Vous avez déclaré "La vie sentimentale d'une dansue est très compliquée". Avez-vous sacrifié votre ambitions artistiques aux dépens de vos amours ?
C'est surtout pendant l'adolescence où ce fut plus compliquée. Mes parents sont montés de Toulouse, ma région natale, pour pas que je sois interne. On ne connaissait personne. A l'école de danse, la plupart des garçons n'étaient pas portés sur la question ou pas sur les filles ! Je n'avais pas de copains pendant l'adolescence, alors que c'est lâge où l'on veut plaire, on veut se rassurer. Après, j'ai trouvé un équilibre, une vie sociale en parallèle à la vie de danseuse.
Votre mari, James Bort, est photographe. C'est le mariage parfait de l'artistique ?
On se nourrit chacun dans notre art, il y a plein d'échanges, de partages. C'est chouette. Et puis, c'est un être idéal qui vit aussi de son art. Il peut comprendre ma passion. De plus, avec lui, je m'ouvre sur un autre univers.
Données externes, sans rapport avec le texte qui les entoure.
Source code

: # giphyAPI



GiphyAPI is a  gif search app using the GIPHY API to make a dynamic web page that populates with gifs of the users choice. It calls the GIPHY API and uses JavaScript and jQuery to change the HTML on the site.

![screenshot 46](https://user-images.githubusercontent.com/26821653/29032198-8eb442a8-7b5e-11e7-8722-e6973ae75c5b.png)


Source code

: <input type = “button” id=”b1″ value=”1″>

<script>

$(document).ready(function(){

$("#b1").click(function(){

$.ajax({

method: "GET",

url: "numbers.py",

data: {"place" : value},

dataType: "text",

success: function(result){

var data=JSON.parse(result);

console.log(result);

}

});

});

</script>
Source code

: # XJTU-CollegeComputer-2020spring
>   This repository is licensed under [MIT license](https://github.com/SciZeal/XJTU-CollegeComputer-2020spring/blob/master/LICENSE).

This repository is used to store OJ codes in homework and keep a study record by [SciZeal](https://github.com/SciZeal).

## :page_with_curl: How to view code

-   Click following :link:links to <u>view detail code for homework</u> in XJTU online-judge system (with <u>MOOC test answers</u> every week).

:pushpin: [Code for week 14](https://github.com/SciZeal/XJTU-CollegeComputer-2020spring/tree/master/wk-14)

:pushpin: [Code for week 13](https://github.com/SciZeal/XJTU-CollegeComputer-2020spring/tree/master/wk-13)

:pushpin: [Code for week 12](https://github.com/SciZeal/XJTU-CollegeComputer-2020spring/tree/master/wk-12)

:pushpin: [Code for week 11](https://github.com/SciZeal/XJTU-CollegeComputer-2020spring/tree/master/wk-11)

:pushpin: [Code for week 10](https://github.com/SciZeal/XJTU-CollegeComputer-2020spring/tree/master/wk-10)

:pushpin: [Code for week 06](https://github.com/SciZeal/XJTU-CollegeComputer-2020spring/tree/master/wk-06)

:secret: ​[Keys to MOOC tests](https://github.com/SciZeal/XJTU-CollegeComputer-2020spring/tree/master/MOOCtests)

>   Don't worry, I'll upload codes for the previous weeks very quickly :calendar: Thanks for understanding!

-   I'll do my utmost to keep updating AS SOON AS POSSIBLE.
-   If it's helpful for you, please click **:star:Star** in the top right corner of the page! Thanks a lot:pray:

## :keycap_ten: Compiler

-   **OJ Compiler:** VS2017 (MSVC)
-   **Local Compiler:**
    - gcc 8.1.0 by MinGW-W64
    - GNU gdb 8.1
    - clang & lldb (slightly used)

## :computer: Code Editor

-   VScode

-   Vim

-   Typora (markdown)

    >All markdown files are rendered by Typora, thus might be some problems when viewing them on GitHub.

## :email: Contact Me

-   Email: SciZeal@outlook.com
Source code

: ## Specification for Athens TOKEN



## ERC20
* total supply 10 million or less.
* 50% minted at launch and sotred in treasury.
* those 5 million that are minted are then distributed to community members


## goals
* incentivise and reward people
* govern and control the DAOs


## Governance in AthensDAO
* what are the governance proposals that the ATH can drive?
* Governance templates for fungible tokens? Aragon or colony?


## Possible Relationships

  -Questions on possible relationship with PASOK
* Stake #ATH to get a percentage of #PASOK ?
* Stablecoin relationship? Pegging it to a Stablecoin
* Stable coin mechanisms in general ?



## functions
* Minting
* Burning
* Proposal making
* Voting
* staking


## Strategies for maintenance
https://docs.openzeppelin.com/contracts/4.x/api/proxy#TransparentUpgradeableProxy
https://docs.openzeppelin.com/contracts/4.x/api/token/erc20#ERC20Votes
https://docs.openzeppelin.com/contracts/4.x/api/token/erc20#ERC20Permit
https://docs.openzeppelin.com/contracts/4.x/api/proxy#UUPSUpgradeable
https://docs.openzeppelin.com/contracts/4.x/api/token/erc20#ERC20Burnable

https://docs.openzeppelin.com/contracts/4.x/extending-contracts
Vous avez fait des photos de mode en totale liberté. Est-ce une façon de casser l'image un peu stricte et classique de l'étoile de l'Opéra ?
J'adore danser mais c'est important de faire d'autres choses. J'ai tourné dans un court mtrage réalisé par mon mari. J'aimerais bien faire du cinéma, mais je ne sais pas si on m'attend... Si j'avais une proposition, je ne dirais pas non. Le livre m'a aussi permis de toucher à autre chose.
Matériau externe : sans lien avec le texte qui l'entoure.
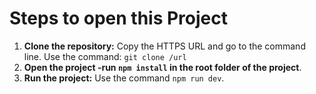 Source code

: # Steps to open this Project
1. **Clone the repository:** Copy the HTTPS URL and go to the command line. Use the command: `git clone /url`
2. **Open the project -run `npm install` in the root folder of the project**.
3. **Run the project:** Use the command `npm run dev`.
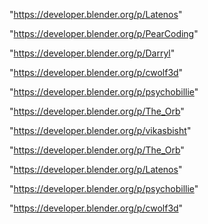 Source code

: "https://developer.blender.org/p/Latenos"

"https://developer.blender.org/p/PearCoding"

"https://developer.blender.org/p/Darryl"

"https://developer.blender.org/p/cwolf3d"

"https://developer.blender.org/p/psychobillie"

"https://developer.blender.org/p/The_Orb"

"https://developer.blender.org/p/vikasbisht"

 
"https://developer.blender.org/p/The_Orb"


"https://developer.blender.org/p/Latenos"


"https://developer.blender.org/p/psychobillie"


"https://developer.blender.org/p/cwolf3d"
Vous qui avez tout dansé, quel est votre ballet favori ?
Gisèle. C'est le ballet qui m'a donné envie de devenir danseuse et c'est celui que j'ai le plus repris. Je l'ai dansé plein de fois. Comme une deuxième peau. Je pourrais le faire sans répéter !
Comment voyez-vous votre vie après l'Opéra ?
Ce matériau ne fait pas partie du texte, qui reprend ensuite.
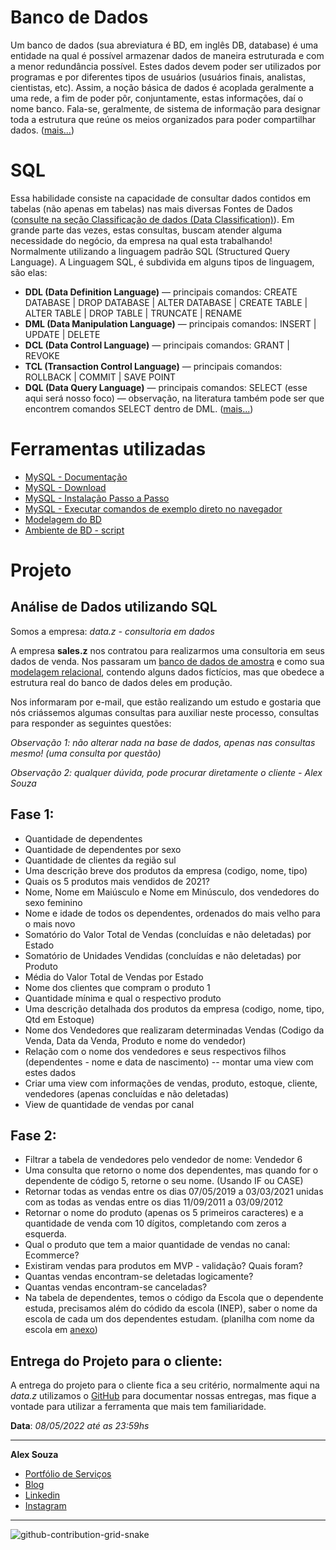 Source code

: # Banco de Dados

Um banco de dados (sua abreviatura é BD, em inglês DB, database) é uma entidade na qual é possível armazenar dados de maneira estruturada e com a menor redundância possível. Estes dados devem poder ser utilizados por programas e por diferentes tipos de usuários (usuários finais, analistas, cientistas, etc). Assim, a noção básica de dados é acoplada geralmente a uma rede, a fim de poder pôr, conjuntamente, estas informações, daí o nome banco. Fala-se, geralmente, de sistema de informação para designar toda a estrutura que reúne os meios organizados para poder compartilhar dados. ([mais...](https://blogdozouza.wordpress.com/dados/estruturados/banco-de-dados/))

# SQL
Essa habilidade consiste na capacidade de consultar dados contidos em tabelas (não apenas em tabelas) nas mais diversas Fontes de Dados ([consulte na seção Classificação de dados (Data Classification)](https://medium.com/blog-do-zouza/dos-dados-at%C3%A9-a-tomada-de-decis%C3%A3o-534f61abd3cb)). Em grande parte das vezes, estas consultas, buscam atender alguma necessidade do negócio, da empresa na qual esta trabalhando!
Normalmente utilizando a linguagem padrão SQL (Structured Query Language). A Linguagem SQL, é subdivida em alguns tipos de linguagem, são elas:
- **DDL (Data Definition Language)** — principais comandos: CREATE DATABASE | DROP DATABASE | ALTER DATABASE | CREATE TABLE | ALTER TABLE | DROP TABLE | TRUNCATE | RENAME
- **DML (Data Manipulation Language)** — principais comandos: INSERT | UPDATE | DELETE
- **DCL (Data Control Language)** — principais comandos: GRANT | REVOKE
- **TCL (Transaction Control Language)** — principais comandos: ROLLBACK | COMMIT | SAVE POINT
- **DQL (Data Query Language)** — principais comandos: SELECT (esse aqui será nosso foco) — observação, na literatura também pode ser que encontrem comandos SELECT dentro de DML. ([mais...](https://medium.com/@aasouzaconsult/sql-para-an%C3%A1lise-de-dados-2183f746f2e1))

# Ferramentas utilizadas
- [MySQL - Documentação](https://dev.mysql.com/doc/)
- [MySQL - Download](https://dev.mysql.com/downloads/mysql/)
- [MySQL - Instalação Passo a Passo](https://dicasdeprogramacao.com.br/como-instalar-o-mysql-no-windows/)
- [MySQL - Executar comandos de exemplo direto no navegador](https://www.w3schools.com/mysql/mysql_examples.asp)
- [Modelagem do BD](https://github.com/aasouzaconsult/banco-de-dados-para-analistas-e-cientistas-de-dados/blob/main/sales.z/1.%20Modelagem_BD_ERP.png)
- [Ambiente de BD - script](https://github.com/aasouzaconsult/banco-de-dados-para-analistas-e-cientistas-de-dados/blob/main/sales.z/1.%20Script_Criacao_BD_ERP.sql)

# Projeto

**Análise de Dados utilizando SQL**
-----------------------------------
Somos a empresa: *data.z - consultoria em dados*

A empresa **sales.z** nos contratou para realizarmos uma consultoria em seus dados de venda. Nos passaram um [banco de dados de amostra](https://github.com/aasouzaconsult/banco-de-dados-para-analistas-e-cientistas-de-dados/blob/main/sales.z/1.%20Script_Criacao_BD_ERP.sql) e como sua [modelagem relacional](https://github.com/aasouzaconsult/banco-de-dados-para-analistas-e-cientistas-de-dados/blob/main/sales.z/1.%20Modelagem_BD_ERP.png), contendo alguns dados fictícios, mas que obedece a estrutura real do banco de dados deles em produção.

Nos informaram por e-mail, que estão realizando um estudo e gostaria que nós criássemos algumas consultas para auxiliar neste processo, consultas para responder as seguintes questões: 

*Observação 1: não alterar nada na base de dados, apenas nas consultas mesmo! (uma consulta por questão)*

*Observação 2: qualquer dúvida, pode procurar diretamente o cliente - Alex Souza*

Fase 1:
-------
- Quantidade de dependentes
- Quantidade de dependentes por sexo
- Quantidade de clientes da região sul
- Uma descrição breve dos produtos da empresa (codigo, nome, tipo)
- Quais os 5 produtos mais vendidos de 2021?
- Nome, Nome em Maiúsculo e Nome em Minúsculo, dos vendedores do sexo feminino
- Nome e idade de todos os dependentes, ordenados do mais velho para o mais novo
- Somatório do Valor Total de Vendas (concluídas e não deletadas) por Estado
- Somatório de Unidades Vendidas (concluídas e não deletadas) por Produto
- Média do Valor Total de Vendas por Estado
- Nome dos clientes que compram o produto 1
- Quantidade mínima e qual o respectivo produto
- Uma descrição detalhada dos produtos da empresa (codigo, nome, tipo, Qtd em Estoque)
- Nome dos Vendedores que realizaram determinadas Vendas (Codigo da Venda, Data da Venda, Produto e nome do vendedor)
- Relação com o nome dos vendedores e seus respectivos filhos (dependentes - nome e data de nascimento) -- montar uma view com estes dados
- Criar uma view com informações de vendas, produto, estoque, cliente, vendedores (apenas concluídas e não deletadas)
- View de quantidade de vendas por canal

Fase 2:
-------
- Filtrar a tabela de vendedores pelo vendedor de nome: Vendedor 6
- Uma consulta que retorno o nome dos dependentes, mas quando for o dependente de código 5, retorne o seu nome. (Usando IF ou CASE)
- Retornar todas as vendas entre os dias 07/05/2019 a 03/03/2021 unidas com as todas as vendas entre os dias 11/09/2011 a 03/09/2012
- Retornar o nome do produto (apenas os 5 primeiros caracteres) e a quantidade de venda com 10 dígitos, completando com zeros a esquerda.
- Qual o produto que tem a maior quantidade de vendas no canal: Ecommerce?
- Existiram vendas para produtos em MVP - validação? Quais foram?
- Quantas vendas encontram-se deletadas logicamente?
- Quantas vendas encontram-se canceladas?
- Na tabela de dependentes, temos o código da Escola que o dependente estuda, precisamos além do códido da escola (INEP), saber o nome da escola de cada um dos dependentes estudam. (planilha com nome da escola em [anexo](https://github.com/aasouzaconsult/banco-de-dados-para-analistas-e-cientistas-de-dados/blob/main/Censo2020_inep.csv))

Entrega do Projeto para o cliente:
----------------------------------
A entrega do projeto para o cliente fica a seu critério, normalmente aqui na *data.z* utilizamos o [GitHub](https://github.com/aasouzaconsult/banco-de-dados-para-analistas-e-cientistas-de-dados/blob/main/sales.z/modelo_doc.md) para documentar nossas entregas, mas fique a vontade para utilizar a ferramenta que mais tem familiaridade.

**Data**: *08/05/2022 até as 23:59hs*

-----------
**Alex Souza**
- [Portfólio de Serviços](https://github.com/aasouzaconsult/Cientista-de-Dados)
- [Blog](https://medium.com/blog-do-zouza)
- [Linkedin](https://www.linkedin.com/in/alex-souza/)
- [Instagram](https://www.instagram.com/alexsouzamsc/)

------
![github-contribution-grid-snake](https://user-images.githubusercontent.com/29084827/164712340-6b03015f-a428-4731-b1b9-a5605de203b2.svg)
Je ne sais pas trop. Ce qui est sûr, c'est que j'aurais envie de plein de choses. J'essaye de construire plein d'univers artistiques. J'ignore si j'arrêterai totalement de danser. Mais je ne me vois pas être professeur ou répétiteur à l'Opéra. J'aime danser mais ce qui gravite autour ne m'intéresse pas.
Votre fille de 6 ans veut-elle marcher sur vos traces ?
Je ne pense pas... et tant mieux ! Je ne veux pas qu'elle fasse de la danse pour faire comme moi. Je ne crois pas qu'elle choisera cette voie.
Etoile(s) (Le Cherche midi). Prix : 29 €.
Olivier Bohin
Livre de chevet. "Un Stephen King. J'aime bien me faire peur, me déconnecter, entrer dans un univers. Musique. "Pas du classique. Sur Spotify, jemets des thèmes aléatoires et j'écoute de tout, jamais la même chose. Cela donne les Beatles, Clara Luciani... ou Michaël Jackson. Ma fille l'adore ! Le dimanche. "C'est la journée de la famille. Je prends du temps avec mes proches, mes amies. Ce sont les mêmes depuis toujours. La notoriété n'a rien changé. j'ai gardé des amitiés de 30 ans, celles que j'ai noué à l'école de danse. J'ai peu d'amies, mais nous avons des liens très forts. Comme des soeurs. Si j'avais un problème, elles seraient là pour moi à n'importe quelle heure du jour ou de la nuit."
25 septembre 1983 : Naissance à Toulouse.
1995 : Entre à l'école de danse de l'Opéra.
1996 : Ballet Gisèle, Onéguine, La Bayadère, Le lac des cygnes,...
2007 : Nommée danseuse étoile à l'Opéra.